All he knows is that suddenly it seemed as if a gust of warm, stifling air would sweep the ship from end to end, bringing the madness, and that the stampede would last until some man died. The moment a maniac, driven wild by the horror, the speechless fear, leaped overboard or died, the spell passed and “The Thing” left the ship.

Two months ago, with a new crew recruited at Hongkong, the Parrier sailed for California points, bringing hemp and merchandise for San Francisco. It was not until after Honolulu was passed that “The Thing” came aboard. Then there was an awful repetition of the sickening panic and disgusting scenes, as strong men went mad with fright.

Three nights in succession the terror came—and three men died. On the fourth day Capt. Govinski went into his cabin and pistoled himself to death, and Mate Pademan assumed command. The men were near mutiny when they reached San Francisco, but they were held aboard.

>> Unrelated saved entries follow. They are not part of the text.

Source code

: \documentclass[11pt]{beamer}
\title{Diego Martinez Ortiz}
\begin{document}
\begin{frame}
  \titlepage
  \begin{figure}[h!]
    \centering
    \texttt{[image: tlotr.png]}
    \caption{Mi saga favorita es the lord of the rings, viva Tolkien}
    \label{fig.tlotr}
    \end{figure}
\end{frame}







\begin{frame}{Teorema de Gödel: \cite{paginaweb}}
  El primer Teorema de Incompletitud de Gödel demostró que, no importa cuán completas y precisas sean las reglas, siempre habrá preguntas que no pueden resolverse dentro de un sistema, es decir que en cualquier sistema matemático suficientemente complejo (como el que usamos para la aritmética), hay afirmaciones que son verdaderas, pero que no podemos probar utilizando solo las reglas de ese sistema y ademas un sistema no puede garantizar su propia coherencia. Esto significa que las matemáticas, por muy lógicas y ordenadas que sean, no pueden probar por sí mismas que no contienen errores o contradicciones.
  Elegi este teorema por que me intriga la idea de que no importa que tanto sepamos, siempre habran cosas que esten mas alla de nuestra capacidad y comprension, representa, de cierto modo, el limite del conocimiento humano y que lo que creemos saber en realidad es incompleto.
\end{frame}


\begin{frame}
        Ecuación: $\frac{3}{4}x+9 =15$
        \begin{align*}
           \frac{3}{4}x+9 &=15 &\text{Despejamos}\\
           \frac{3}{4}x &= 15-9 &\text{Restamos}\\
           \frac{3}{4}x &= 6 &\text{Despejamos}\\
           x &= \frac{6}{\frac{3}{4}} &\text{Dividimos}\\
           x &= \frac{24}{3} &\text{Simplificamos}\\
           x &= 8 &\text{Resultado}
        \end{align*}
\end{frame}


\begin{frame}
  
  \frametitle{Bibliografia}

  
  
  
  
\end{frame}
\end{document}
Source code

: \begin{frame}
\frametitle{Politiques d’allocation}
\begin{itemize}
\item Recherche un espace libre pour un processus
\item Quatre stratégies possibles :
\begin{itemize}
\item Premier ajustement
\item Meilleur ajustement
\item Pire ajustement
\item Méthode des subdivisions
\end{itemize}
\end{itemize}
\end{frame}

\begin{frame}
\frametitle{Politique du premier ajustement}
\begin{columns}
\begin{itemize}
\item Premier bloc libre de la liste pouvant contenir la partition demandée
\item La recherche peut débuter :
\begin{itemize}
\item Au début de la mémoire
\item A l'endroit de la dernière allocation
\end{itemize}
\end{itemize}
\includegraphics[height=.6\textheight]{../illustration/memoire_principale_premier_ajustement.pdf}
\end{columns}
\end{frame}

Nine managed to steal a boat and escape, and the others, sullen, murderous, and ready to take any chance to escape from the ship, sailed southward for Port Los Angeles, to deliver machinery, which was the last of the cargo.

The morning the vessel reached the bay at Santa Monica, about 2 o’clock, “The Thing” came again. Han Lui, a cook, leaped overboard.

The vessel reached anchorage about 10 in the morning. Without a word of consultation, without plotting, without even stopping to consider themselves, the men went ashore in a body and immediately scattered. Nelson, who had stuck to the ship so long, was one of the leaders.

Capt. Pademan, helpless, refused to pay the men, but despite that they went, rejoicing to escape.

Pademan came ashore later and cabled the owners.

Since then the Parrier has swung at anchorage, and the other boats give it a wide berth.

[Note:  I have yet to find any other reference to this nightmare voyage, or proof that the “Parrier” even existed, which makes me suspect that the “Tribune” had an unusually imaginative novelist on its payroll. A curious postscript to the tale is that a virtually identical legend is told about another Russian ship, the “Ivan Vassili,” which was allegedly burned by her terror-stricken crew in 1907. Although the “Vassili” horror is presented as historical fact in many books dealing with the paranormal, there is an equal lack of evidence for its authenticity. The two stories are so similar in detail--even including similar surnames of crew members--that one was surely the inspiration for the other, but it is unknown to me whether they were based on some genuine “hoodoo ship,” or are entirely fictional.]

1 comment:

  1. It does sound like something that these days would be called an urban legend. I guess sailors had maritime legends long before cities had theirs. A ship abandoned by its crew in an American port and, one guesses, eventually having to be broken up, would make at least one corroborative newspaper story. Nonetheless, it is a good, creepy tale.